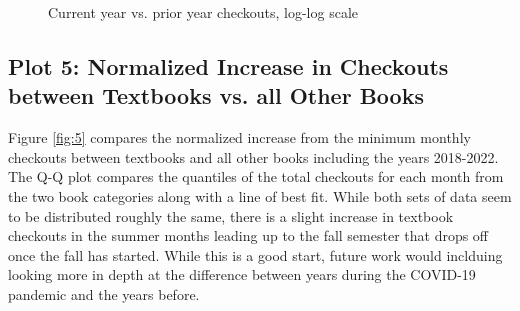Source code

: \documentclass[10pt]{article}\usepackage[]{graphicx}\usepackage[]{xcolor}
\makeatletter
\newenvironment{kframe}{%
 \def\at@end@of@kframe{}%
 \ifinner\ifhmode%
  \def\at@end@of@kframe{\end{minipage}}%
  \begin{minipage}{\columnwidth}%
 \fi\fi%
 \def\FrameCommand##1{\hskip\@totalleftmargin \hskip-\fboxsep
 \colorbox{shadecolor}{##1}\hskip-\fboxsep
     \hskip-\linewidth \hskip-\@totalleftmargin \hskip\columnwidth}%
 \MakeFramed {\advance\hsize-\width
   \@totalleftmargin\z@ \linewidth\hsize
   \@setminipage}}%
 {\par\unskip\endMakeFramed%
 \at@end@of@kframe}
\newenvironment{knitrout}{}{} %
\makeatother
\begin{document}
\begin{figure}[H]
\begin{center}
\begin{knitrout}
\color{fgcolor}\begin{kframe}


{\ttfamily\noindent\bfseries{}}

{\ttfamily\noindent\bfseries\color{errorcolor}{\#\# Error in is.data.frame(data): object 'curr\_prev\_year\_counts' not found}}

{\ttfamily\noindent\bfseries\color{errorcolor}{\#\# Error in plot(curr\_prev\_year\_counts\$prev, curr\_prev\_year\_counts\$curr, : object 'curr\_prev\_year\_counts' not found}}

{\ttfamily\noindent\bfseries{}}\end{kframe}
\end{knitrout}
\end{center}
\caption{Current year vs. prior year checkouts, log-log scale}\label{fig:4}
\end{figure}


\subsection{Plot 5: Normalized Increase in Checkouts between Textbooks vs. all Other Books}

Figure \ref{fig:5} compares the normalized increase from the minimum monthly checkouts between textbooks and all other books including the years 2018-2022. The Q-Q plot compares the quantiles of the total checkouts for each month from the two book categories along with a line of best fit. While both sets of data seem to be distributed roughly the same, there is a slight increase in textbook checkouts in the summer months leading up to the fall semester that drops off once the fall has started. While this is a good start, future work would inclduing looking more in depth at the difference between years during the COVID-19 pandemic and the years before.
\end{document}
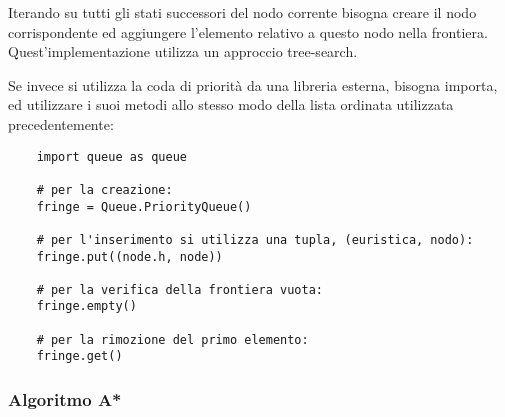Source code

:\documentclass{article}
\numberwithin{equation}{subsection}
\begin{document}
Iterando su tutti gli stati successori del nodo corrente bisogna creare il nodo corrispondente 
ed aggiungere l'elemento relativo a questo nodo nella frontiera. 
Quest'implementazione utilizza un approccio tree-search. 

Se invece si utilizza la coda di priorità da una libreria esterna, bisogna importa, 
ed utilizzare i suoi metodi allo stesso modo della lista ordinata utilizzata 
precedentemente:
\begin{verbatim}
    import queue as queue

    # per la creazione:
    fringe = Queue.PriorityQueue()

    # per l'inserimento si utilizza una tupla, (euristica, nodo):
    fringe.put((node.h, node))

    # per la verifica della frontiera vuota:
    fringe.empty()

    # per la rimozione del primo elemento:
    fringe.get()
\end{verbatim}

\subsubsection{Algoritmo A*}




\clearpage
\end{document}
--------------------
-- WHAT IS BEING ASKED --
In your copy, leave out the pictures and reproduce the material above exactly.

-- TASK RESPONSE --
Source code

: \documentclass[10pt]{article}\usepackage[]{graphicx}\usepackage[]{xcolor}
\makeatletter
\newenvironment{kframe}{%
 \def\at@end@of@kframe{}%
 \ifinner\ifhmode%
  \def\at@end@of@kframe{\end{minipage}}%
  \begin{minipage}{\columnwidth}%
 \fi\fi%
 \def\FrameCommand##1{\hskip\@totalleftmargin \hskip-\fboxsep
 \colorbox{shadecolor}{##1}\hskip-\fboxsep
     \hskip-\linewidth \hskip-\@totalleftmargin \hskip\columnwidth}%
 \MakeFramed {\advance\hsize-\width
   \@totalleftmargin\z@ \linewidth\hsize
   \@setminipage}}%
 {\par\unskip\endMakeFramed%
 \at@end@of@kframe}
\newenvironment{knitrout}{}{} %
\makeatother
\begin{document}
\begin{figure}[H]
\begin{center}
\begin{knitrout}
\color{fgcolor}\begin{kframe}


{\ttfamily\noindent\bfseries{}}

{\ttfamily\noindent\bfseries\color{errorcolor}{\#\# Error in is.data.frame(data): object 'curr\_prev\_year\_counts' not found}}

{\ttfamily\noindent\bfseries\color{errorcolor}{\#\# Error in plot(curr\_prev\_year\_counts\$prev, curr\_prev\_year\_counts\$curr, : object 'curr\_prev\_year\_counts' not found}}

{\ttfamily\noindent\bfseries{}}\end{kframe}
\end{knitrout}
\end{center}
\caption{Current year vs. prior year checkouts, log-log scale}\label{fig:4}
\end{figure}


\subsection{Plot 5: Normalized Increase in Checkouts between Textbooks vs. all Other Books}

Figure \ref{fig:5} compares the normalized increase from the minimum monthly checkouts between textbooks and all other books including the years 2018-2022. The Q-Q plot compares the quantiles of the total checkouts for each month from the two book categories along with a line of best fit. While both sets of data seem to be distributed roughly the same, there is a slight increase in textbook checkouts in the summer months leading up to the fall semester that drops off once the fall has started. While this is a good start, future work would inclduing looking more in depth at the difference between years during the COVID-19 pandemic and the years before.
\end{document}
Source code

:\documentclass{article}
\numberwithin{equation}{subsection}
\begin{document}
Iterando su tutti gli stati successori del nodo corrente bisogna creare il nodo corrispondente 
ed aggiungere l'elemento relativo a questo nodo nella frontiera. 
Quest'implementazione utilizza un approccio tree-search. 

Se invece si utilizza la coda di priorità da una libreria esterna, bisogna importa, 
ed utilizzare i suoi metodi allo stesso modo della lista ordinata utilizzata 
precedentemente:
\begin{verbatim}
    import queue as queue

    # per la creazione:
    fringe = Queue.PriorityQueue()

    # per l'inserimento si utilizza una tupla, (euristica, nodo):
    fringe.put((node.h, node))

    # per la verifica della frontiera vuota:
    fringe.empty()

    # per la rimozione del primo elemento:
    fringe.get()
\end{verbatim}

\subsubsection{Algoritmo A*}




\clearpage
\end{document}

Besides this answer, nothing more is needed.